• [What you should do]:
Where a line of the records contains the word "Apple", show that line.

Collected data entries
▼▼▼
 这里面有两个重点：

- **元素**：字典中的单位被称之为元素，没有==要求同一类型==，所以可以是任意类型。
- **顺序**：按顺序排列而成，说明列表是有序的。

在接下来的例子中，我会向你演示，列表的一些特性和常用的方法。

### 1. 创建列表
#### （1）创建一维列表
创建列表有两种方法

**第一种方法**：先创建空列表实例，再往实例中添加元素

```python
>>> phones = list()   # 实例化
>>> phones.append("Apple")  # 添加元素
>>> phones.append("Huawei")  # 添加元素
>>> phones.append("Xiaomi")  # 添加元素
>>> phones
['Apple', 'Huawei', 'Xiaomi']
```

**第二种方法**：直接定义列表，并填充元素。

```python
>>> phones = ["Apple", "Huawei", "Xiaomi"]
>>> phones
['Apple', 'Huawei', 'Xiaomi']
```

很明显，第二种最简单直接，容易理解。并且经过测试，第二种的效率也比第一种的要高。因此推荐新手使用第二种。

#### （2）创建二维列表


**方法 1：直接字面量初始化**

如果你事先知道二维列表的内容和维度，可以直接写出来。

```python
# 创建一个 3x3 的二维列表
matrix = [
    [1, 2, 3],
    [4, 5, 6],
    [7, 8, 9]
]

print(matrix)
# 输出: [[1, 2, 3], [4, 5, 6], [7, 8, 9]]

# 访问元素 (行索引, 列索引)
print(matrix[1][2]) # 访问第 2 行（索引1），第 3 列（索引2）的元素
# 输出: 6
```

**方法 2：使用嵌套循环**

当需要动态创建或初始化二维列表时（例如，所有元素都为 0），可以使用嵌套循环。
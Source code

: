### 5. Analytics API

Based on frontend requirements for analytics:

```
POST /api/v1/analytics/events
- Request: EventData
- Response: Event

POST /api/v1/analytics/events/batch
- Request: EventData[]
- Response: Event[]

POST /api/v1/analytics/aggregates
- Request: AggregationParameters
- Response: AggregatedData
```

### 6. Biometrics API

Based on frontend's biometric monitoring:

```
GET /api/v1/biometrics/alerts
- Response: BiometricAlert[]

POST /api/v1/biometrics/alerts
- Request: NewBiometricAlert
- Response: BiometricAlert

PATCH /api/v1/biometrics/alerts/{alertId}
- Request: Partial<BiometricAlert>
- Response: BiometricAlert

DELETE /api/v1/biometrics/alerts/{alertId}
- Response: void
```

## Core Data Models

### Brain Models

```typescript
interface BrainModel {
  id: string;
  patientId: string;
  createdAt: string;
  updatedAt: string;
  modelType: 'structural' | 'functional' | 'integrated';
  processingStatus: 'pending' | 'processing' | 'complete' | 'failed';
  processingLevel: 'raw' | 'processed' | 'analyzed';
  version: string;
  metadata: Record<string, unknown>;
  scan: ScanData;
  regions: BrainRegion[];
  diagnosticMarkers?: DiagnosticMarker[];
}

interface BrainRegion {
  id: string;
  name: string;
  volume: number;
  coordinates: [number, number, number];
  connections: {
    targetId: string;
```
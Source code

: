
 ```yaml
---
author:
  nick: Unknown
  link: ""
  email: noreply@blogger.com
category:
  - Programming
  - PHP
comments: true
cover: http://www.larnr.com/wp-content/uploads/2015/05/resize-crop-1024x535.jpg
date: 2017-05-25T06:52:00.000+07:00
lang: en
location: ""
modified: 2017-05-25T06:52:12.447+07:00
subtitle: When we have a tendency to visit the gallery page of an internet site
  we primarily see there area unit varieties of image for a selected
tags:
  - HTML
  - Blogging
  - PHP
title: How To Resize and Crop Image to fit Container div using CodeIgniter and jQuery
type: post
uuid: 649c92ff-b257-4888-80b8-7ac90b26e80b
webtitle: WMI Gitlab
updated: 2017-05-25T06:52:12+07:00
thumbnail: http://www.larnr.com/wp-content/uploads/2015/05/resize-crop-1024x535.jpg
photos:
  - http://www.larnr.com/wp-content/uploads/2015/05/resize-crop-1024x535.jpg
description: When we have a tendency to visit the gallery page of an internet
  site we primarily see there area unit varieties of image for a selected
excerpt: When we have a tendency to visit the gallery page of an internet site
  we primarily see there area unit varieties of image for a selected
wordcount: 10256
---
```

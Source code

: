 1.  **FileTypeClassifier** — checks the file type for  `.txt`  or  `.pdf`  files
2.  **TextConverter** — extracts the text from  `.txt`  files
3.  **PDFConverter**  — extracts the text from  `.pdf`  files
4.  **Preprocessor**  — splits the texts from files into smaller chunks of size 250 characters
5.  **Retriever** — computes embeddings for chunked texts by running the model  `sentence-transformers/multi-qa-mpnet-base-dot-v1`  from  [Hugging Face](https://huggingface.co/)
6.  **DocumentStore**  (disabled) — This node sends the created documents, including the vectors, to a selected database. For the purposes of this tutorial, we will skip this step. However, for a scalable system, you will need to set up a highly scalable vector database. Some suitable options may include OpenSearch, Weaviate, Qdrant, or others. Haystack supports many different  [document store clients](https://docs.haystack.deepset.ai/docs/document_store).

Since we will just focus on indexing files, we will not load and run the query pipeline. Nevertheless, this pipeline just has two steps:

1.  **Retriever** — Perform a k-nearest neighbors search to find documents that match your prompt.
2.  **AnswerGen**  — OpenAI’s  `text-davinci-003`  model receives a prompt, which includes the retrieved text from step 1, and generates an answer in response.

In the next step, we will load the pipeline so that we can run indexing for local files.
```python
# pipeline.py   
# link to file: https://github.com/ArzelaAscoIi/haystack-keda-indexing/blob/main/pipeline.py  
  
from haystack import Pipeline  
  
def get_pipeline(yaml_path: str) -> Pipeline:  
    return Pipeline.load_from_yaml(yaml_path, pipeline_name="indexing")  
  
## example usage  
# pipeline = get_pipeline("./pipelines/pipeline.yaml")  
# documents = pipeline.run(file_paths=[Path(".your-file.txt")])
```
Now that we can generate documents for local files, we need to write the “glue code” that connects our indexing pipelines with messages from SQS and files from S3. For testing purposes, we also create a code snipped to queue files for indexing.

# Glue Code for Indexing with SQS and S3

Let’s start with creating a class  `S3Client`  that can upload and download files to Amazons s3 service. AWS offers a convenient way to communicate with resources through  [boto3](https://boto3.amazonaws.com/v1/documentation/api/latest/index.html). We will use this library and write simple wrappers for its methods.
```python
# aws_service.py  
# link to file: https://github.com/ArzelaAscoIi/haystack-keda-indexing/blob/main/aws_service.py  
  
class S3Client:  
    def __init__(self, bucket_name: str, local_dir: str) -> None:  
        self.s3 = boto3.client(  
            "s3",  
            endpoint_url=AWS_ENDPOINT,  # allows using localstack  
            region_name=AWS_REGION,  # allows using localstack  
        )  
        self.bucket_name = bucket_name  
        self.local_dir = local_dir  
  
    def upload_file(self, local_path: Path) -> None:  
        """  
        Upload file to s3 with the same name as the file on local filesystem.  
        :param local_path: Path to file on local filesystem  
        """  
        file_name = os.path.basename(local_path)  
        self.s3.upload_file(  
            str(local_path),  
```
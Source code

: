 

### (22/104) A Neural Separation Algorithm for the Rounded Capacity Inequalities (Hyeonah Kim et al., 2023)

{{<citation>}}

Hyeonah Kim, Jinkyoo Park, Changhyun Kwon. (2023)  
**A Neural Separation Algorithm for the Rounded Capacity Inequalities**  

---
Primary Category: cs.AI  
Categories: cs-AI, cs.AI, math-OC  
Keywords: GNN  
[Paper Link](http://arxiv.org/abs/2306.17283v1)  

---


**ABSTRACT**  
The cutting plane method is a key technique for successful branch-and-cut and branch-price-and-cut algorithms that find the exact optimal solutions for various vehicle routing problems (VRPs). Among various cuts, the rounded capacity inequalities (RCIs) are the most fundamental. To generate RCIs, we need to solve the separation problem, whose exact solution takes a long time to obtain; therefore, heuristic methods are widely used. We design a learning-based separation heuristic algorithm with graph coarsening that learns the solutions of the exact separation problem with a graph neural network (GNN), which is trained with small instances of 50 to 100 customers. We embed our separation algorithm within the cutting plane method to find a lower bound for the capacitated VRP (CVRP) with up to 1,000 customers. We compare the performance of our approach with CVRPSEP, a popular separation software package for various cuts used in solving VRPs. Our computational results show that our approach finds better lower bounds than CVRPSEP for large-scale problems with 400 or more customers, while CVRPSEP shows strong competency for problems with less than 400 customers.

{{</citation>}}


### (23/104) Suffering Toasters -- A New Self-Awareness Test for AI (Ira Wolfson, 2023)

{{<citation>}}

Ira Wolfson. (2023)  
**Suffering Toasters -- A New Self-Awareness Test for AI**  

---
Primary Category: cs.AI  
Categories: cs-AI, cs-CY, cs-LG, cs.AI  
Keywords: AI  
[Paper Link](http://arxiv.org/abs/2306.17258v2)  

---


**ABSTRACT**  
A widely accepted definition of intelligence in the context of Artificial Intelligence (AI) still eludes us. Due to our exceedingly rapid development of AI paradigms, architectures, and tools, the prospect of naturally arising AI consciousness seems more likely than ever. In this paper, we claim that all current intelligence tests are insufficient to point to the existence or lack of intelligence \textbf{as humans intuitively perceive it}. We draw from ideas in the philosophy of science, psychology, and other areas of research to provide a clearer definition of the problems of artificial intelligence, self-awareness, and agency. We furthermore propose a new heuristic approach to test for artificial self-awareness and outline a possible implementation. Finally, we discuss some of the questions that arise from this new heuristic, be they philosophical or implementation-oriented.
▲▲▲
• [Output for this task]:
>>> phones.append("Apple")  # 添加元素
['Apple', 'Huawei', 'Xiaomi']
>>> phones = ["Apple", "Huawei", "Xiaomi"]
['Apple', 'Huawei', 'Xiaomi']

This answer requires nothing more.